ON CONSIDERATION WHEREOF, IT IS HEREBY ORDERED, ADJUDGED, AND DECREED that the judgment of the District Court be and it hereby is AFFIRMED.

Defendant-appellant Jairo Herrera-Benavides appeals from a July 2, 2001 judgment of the United States District Court for the Eastern District of New York (I. Leo Glasser, Judge), convicting him, after a jury trial, of one count of conspiracy to distribute and possess with intent to distribute heroin and cocaine, in violation of 21 U.S.C. § 846, and one count of distribution and possession with intent to distribute heroin and cocaine, in violation of 21 U.S.C. § 841(a)(1). The District Court sentenced Herrera-Benavides to concurrent terms of 188 months’ imprisonment and five years of supervised release and imposed a $200 special assessment.

Herrera-Benavides raises two arguments on appeal: (1) that the jury’s verdict was not supported by legally sufficient evidence and (2) that the District Court improperly enhanced his sentence for obstruction of justice. Both of these arguments lack merit.

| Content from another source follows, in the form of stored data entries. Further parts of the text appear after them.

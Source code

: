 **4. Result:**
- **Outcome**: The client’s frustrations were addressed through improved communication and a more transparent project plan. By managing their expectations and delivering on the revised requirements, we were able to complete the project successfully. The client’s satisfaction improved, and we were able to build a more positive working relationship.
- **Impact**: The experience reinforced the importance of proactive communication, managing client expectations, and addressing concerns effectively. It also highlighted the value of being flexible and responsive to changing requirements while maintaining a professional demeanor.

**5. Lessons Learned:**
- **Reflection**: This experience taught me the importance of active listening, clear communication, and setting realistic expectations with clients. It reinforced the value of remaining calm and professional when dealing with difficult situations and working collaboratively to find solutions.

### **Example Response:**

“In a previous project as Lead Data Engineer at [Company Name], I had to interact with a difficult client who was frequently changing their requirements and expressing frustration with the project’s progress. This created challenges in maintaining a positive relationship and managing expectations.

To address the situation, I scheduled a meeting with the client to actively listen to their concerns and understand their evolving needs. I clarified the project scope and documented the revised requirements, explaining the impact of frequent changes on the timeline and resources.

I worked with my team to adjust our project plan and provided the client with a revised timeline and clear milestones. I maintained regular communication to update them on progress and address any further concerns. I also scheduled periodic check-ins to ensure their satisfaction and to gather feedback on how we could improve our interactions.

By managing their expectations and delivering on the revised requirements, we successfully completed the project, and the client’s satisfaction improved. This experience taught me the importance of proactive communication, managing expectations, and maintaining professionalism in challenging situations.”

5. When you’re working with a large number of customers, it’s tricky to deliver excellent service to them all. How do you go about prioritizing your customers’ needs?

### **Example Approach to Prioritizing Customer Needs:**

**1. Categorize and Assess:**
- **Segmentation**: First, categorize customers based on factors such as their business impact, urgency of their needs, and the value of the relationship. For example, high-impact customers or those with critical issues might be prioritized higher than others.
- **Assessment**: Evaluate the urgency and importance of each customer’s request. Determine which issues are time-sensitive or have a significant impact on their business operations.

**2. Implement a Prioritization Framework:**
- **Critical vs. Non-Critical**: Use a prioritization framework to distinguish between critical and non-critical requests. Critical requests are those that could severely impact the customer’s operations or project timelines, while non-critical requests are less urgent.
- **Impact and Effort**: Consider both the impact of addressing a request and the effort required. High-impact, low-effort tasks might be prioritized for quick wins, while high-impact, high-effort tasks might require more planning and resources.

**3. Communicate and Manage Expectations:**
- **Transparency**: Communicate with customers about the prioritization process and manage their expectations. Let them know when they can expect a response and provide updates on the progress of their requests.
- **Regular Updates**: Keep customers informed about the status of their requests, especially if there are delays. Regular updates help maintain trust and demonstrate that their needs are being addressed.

A defendant challenging his conviction for the sufficiency of the evidence “faces a ‘heavy burden.’ ” United States v. Glenn, 312 F.3d 58, 63 (2d Cir.2002) (quoting United States v. Matthews, 20 F.3d 538, 548 (2d Cir.1994)). In order to succeed, Herrera-Benavides must show that, “viewing the evidence in the light most favorable to the Government and drawing all reasonable inferences in its favor, ... ‘no rational trier of fact’ could have concluded that the Government met its burden of proof.” Id. (quoting United States v. Mor*752rison, 153 F.3d 34, 49 (2d Cir.1998)). Herrera-Benavides cannot meet this heavy burden.

The trial evidence amply supports Herrera-Benavides’s convictions on both counts. Isaías Diaz, a drug dealer, testified that between 1997 and 1998 he received from Herrera-Benavides a total of approximately four kilograms of heroin and an unspecified amount of cocaine. Diaz’s girlfriend Aceneth Cardozo, also a drug dealer, also received cocaine and heroin from Herrera-Benavides. The Government’s evidence also included $8000 in cash and an electronic scale that had been seized from Herrera’s apartment, the transcript of the plea allocution of one of Herrera-Benavides’s co-conspirators, and eight recorded telephone conversations between Herrera-Benavides and Cardozo. Diaz testified that these conversations involved coded references to various drug transactions. Although Herrera-Benavides attacks Diaz’s credibility, the jury clearly believed the latter’s testimony, and we must defer to the jury’s assessment of witness credibility. See United States v. Bala, 236 F.3d 87, 93-94 (2d Cir.2000). In light of the foregoing, we conclude that the evidence was sufficient to sustain the convictions on both counts.

We also conclude that the District Court did not err in enhancing HerreraBenavides’s sentence for obstruction of justice pursuant to § 3C1.1 of the Sentencing Guidelines. An obstruction-of-justice enhancement is appropriate where the defendant has provided perjured testimony. U.S.S.G. § 3C1.1, cmt. n. 4(b). Here, the District Court found that Herrera-Benavides’s testimony was “mottled through with perjury.” The District Court had ample basis for concluding that HerreraBenavides lied when, inter alia, he testified that he had never sold drugs to Diaz or Cardozo. Thus, the District Court was well within its discretion in concluding that Herrera-Benavides willfully gave false testimony as to a material matter, justifying the two-level enhancement for obstruction of justice. See, e.g., United States v. Dunnigan, 507 U.S. 87, 94-95, 113 S.Ct. 1111, 122 L.Ed.2d 445 (1993).

Accordingly, the judgment of the District Court is AFFIRMED.